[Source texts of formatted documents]

*** Block opens ***

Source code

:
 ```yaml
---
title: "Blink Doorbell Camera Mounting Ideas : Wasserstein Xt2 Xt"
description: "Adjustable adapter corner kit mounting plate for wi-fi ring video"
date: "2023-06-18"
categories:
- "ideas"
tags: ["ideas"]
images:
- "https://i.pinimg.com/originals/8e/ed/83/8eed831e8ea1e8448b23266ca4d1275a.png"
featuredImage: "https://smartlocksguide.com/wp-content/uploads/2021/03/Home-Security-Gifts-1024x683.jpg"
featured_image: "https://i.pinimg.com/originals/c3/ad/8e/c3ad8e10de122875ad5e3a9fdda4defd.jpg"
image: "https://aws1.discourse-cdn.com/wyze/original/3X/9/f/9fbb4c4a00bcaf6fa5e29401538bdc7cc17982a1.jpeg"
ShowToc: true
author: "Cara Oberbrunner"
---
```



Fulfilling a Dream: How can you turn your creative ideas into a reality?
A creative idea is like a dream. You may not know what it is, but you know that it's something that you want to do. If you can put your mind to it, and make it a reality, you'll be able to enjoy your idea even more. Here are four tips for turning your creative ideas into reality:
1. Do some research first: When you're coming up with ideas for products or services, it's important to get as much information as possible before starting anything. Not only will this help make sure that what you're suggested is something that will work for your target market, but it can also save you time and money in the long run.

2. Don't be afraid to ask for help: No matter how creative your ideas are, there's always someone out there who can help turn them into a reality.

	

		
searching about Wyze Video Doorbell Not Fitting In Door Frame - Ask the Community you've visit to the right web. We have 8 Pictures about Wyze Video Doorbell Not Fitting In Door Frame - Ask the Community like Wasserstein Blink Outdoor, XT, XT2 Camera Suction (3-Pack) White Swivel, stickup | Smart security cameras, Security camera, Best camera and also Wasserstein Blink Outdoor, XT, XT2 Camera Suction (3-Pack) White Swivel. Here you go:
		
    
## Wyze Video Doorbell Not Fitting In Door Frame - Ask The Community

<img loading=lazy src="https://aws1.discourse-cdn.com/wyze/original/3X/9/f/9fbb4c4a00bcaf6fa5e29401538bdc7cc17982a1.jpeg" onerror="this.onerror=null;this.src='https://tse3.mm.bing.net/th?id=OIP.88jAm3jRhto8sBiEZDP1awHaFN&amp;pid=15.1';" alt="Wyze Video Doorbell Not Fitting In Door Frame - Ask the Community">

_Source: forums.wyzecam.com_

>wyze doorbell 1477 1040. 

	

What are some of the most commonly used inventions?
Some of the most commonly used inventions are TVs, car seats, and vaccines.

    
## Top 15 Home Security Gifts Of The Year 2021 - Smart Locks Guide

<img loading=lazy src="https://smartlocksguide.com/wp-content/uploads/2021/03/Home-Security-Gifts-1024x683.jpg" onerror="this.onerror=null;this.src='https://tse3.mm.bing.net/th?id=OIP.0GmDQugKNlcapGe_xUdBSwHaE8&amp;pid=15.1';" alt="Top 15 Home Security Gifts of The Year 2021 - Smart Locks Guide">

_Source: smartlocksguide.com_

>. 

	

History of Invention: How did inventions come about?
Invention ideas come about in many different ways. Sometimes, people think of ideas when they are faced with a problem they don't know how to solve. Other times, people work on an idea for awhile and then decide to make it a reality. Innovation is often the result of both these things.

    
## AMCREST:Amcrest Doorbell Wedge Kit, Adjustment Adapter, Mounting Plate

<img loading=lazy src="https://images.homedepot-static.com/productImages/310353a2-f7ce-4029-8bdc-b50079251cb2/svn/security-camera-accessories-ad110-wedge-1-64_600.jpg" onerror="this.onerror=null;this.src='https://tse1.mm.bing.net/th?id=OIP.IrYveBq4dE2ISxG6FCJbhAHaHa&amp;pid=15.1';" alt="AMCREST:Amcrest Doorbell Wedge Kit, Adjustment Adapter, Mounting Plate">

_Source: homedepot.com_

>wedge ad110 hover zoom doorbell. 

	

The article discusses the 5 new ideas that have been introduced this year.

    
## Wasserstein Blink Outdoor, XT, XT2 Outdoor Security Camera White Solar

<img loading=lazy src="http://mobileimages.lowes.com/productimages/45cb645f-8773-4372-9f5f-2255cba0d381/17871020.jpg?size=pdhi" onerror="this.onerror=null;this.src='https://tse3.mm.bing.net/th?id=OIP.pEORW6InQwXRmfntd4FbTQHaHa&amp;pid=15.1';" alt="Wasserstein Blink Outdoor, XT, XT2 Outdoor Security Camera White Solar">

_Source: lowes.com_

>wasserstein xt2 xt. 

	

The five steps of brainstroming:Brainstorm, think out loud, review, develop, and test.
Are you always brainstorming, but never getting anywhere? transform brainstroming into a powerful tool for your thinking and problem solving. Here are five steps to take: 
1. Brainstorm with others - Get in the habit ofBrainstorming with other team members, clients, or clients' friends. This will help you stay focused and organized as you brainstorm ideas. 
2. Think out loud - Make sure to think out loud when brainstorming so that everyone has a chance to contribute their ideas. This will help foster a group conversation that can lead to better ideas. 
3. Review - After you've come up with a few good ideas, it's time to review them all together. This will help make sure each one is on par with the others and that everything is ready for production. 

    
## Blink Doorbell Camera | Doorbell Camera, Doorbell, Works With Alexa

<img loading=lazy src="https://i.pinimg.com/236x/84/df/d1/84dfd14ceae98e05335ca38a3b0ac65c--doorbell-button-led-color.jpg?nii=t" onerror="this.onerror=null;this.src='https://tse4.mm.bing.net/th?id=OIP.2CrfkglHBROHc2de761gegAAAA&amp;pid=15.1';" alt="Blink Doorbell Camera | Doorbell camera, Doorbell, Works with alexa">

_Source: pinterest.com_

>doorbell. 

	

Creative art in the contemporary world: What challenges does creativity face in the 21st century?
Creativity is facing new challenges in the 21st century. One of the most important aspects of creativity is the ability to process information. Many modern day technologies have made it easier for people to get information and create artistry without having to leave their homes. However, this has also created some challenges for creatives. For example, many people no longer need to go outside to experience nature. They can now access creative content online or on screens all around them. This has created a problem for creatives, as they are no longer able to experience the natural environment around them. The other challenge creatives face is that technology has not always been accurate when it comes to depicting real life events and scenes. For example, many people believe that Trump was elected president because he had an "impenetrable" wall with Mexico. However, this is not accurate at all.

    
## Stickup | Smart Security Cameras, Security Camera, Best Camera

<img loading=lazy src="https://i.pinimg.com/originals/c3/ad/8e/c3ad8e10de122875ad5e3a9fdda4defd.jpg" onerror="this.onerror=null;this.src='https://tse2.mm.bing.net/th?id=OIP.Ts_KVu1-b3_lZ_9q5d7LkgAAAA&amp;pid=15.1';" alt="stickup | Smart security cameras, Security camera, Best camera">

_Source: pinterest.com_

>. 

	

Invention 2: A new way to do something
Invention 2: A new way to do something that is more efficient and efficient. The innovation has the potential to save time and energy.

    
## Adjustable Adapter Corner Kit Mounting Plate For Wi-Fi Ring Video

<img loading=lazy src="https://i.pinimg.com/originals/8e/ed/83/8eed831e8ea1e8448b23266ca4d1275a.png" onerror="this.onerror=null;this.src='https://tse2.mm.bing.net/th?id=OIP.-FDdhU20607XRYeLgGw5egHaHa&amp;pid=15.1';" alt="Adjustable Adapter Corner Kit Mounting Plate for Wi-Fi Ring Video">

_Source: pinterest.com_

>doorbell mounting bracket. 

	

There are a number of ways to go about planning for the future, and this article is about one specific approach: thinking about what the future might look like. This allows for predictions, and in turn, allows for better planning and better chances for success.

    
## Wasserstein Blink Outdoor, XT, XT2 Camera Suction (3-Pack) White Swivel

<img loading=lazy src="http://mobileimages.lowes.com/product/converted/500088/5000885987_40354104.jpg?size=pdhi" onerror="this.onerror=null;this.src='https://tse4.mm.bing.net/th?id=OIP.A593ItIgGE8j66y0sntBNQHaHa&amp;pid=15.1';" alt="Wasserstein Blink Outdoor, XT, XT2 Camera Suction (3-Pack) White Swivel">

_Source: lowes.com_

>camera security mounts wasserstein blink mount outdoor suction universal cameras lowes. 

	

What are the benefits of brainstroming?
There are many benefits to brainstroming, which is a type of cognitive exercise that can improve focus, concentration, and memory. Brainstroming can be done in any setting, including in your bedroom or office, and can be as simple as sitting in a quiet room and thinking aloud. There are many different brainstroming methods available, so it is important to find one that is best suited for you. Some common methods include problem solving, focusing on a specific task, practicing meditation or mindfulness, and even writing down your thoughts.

*** Block closes ***

• WHAT THE TASK ASKS
Search the data for the string "benefits" and copy every line where it appears.

• WRITTEN SOLUTION
What are the benefits of brainstroming?
There are many benefits to brainstroming, which is a type of cognitive exercise that can improve focus, concentration, and memory. Brainstroming can be done in any setting, including in your bedroom or office, and can be as simple as sitting in a quiet room and thinking aloud. There are many different brainstroming methods available, so it is important to find one that is best suited for you. Some common methods include problem solving, focusing on a specific task, practicing meditation or mindfulness, and even writing down your thoughts.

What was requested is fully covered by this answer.